Paul Robertson

Paul Robertson

I was a lecturer in Games Programming at Abertay University. With teaching focusing on the fundamentals of games programming and graphics programming. Currently a senior games programmer in industry.

Location Scotland

Activity

  • You are correct. The example code is in Python 2.x. There was a plan to link with a python based games library in the future, which at the time did not have a python 3.x build.

    For python 3, print should be print("hello world")
    and raw_input(), is input()

  • Everything language has it's pros and cons. Python is highly readable, extendable and portable. One of the reasons it was chosen as the example language for the course is it readability.

    The major language used for games is C++ but all the concepts covered are applicable to that and many other languages.

  • Hi Sophia, thanks for pointing out the error in the captions. I will get that updated.

    Thank you David, excellent explanation!

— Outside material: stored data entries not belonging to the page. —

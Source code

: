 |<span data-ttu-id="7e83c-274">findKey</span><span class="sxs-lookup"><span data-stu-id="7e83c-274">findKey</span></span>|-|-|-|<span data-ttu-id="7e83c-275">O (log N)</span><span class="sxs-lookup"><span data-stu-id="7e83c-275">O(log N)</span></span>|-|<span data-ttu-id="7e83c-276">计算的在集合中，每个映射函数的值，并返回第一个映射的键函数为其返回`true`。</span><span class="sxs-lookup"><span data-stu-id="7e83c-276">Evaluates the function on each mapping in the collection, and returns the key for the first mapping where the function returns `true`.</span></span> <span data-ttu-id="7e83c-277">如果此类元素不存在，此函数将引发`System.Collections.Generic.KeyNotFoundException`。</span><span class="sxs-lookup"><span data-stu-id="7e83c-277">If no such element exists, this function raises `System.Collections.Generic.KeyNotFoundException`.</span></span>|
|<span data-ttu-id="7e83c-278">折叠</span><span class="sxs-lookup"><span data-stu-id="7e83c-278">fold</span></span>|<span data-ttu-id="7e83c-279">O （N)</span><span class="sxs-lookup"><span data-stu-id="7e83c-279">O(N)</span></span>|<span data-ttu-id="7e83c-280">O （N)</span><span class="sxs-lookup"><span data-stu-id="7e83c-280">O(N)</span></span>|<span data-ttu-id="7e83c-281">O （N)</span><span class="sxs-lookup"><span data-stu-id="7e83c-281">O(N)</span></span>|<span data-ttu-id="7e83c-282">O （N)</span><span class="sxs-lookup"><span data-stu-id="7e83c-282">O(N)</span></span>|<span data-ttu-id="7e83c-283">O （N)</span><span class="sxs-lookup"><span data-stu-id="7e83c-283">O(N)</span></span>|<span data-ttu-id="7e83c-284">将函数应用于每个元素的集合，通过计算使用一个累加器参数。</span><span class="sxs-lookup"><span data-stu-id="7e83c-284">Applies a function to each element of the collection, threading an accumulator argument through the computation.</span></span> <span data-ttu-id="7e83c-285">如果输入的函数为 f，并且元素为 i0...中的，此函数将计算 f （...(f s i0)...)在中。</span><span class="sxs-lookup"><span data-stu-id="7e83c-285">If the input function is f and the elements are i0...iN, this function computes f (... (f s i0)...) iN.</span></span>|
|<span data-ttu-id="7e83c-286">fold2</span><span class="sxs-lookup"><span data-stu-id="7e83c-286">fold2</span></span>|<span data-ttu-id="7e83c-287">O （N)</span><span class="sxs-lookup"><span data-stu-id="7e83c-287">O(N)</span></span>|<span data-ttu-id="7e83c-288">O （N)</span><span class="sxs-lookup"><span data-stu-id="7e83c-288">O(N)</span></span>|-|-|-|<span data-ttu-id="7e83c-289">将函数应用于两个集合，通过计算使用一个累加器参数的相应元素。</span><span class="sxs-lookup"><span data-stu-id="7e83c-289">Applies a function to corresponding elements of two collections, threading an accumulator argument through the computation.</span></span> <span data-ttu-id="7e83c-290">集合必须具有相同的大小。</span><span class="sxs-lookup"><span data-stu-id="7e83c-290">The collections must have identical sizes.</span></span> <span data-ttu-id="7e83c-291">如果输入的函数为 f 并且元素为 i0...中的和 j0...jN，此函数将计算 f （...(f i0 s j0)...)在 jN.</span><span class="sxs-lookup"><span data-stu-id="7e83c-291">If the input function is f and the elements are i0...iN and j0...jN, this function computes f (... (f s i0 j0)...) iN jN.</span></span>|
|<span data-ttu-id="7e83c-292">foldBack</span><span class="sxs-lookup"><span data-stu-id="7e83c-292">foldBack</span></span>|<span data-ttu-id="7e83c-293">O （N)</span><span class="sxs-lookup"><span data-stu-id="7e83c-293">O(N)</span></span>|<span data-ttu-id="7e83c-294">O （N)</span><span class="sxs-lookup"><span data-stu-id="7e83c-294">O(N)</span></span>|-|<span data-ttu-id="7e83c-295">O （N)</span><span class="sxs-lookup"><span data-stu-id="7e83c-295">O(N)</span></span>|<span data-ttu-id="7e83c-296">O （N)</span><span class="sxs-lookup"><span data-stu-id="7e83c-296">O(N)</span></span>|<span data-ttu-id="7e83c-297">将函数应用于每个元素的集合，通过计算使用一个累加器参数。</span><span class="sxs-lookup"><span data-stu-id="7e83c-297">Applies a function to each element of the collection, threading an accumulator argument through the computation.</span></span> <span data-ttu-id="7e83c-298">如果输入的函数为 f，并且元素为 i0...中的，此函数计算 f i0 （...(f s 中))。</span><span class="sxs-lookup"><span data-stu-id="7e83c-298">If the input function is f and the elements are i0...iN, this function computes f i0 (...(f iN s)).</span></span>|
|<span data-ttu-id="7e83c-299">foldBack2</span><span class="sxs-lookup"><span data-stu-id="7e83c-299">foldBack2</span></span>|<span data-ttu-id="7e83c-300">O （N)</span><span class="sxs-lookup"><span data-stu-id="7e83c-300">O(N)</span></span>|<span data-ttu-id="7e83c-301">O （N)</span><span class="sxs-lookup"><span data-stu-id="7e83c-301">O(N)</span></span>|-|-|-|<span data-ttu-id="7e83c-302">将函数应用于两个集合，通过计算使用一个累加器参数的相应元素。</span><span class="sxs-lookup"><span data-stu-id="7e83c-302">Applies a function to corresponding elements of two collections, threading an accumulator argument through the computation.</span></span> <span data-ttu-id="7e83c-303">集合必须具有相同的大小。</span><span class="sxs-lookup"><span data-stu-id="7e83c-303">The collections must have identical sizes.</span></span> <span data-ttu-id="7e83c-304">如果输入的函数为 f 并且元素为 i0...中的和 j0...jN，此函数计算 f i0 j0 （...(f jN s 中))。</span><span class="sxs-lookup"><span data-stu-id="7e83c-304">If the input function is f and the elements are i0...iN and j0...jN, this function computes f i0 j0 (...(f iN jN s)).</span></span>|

  • It's best to break it down into two steps, first calculate the new velocity
    new velocity = old velocity + ((direction * acceleration) * delta time)
    Then move using that velocity (updating the position based on the velocity)
    move(velocity * delta time)

  • @JanRamsli Correct, you could use different colours as transparency however it will be a little complex to manage. For @SophiaRiches example, you could use a colour very close to magenta, off by a single colour value, it would look like magenta, but not be made transparent as it wouldn't be an exact match.

  • Partially transparency allows for more complex game objects, such as glass, fog and clouds. Objects than have colour but are not completely solid or transparent.
    Alpha is a value that states how transparent a colour is. Ranging from completely transparent, to completely solid.
    https://en.wikipedia.org/wiki/RGBA_color_space

  • If we were not using delta time, then yes we would have to handle PAL/NTSC differently as they have different frame rates. Delta time calculates the amount of time between frames and if we use that to update the game elements we can ignore the frame rate differences.

  • In single buffering, it is a single piece of shared memory. We write the sprites (background, characters etc) to it, building the scene. The monitor reads directly from it. The monitor doesn't know if we have finished writing to the memory space or not. It just reads the memory and displays what is there.
    Double buffer resolves this issue by using two chunks...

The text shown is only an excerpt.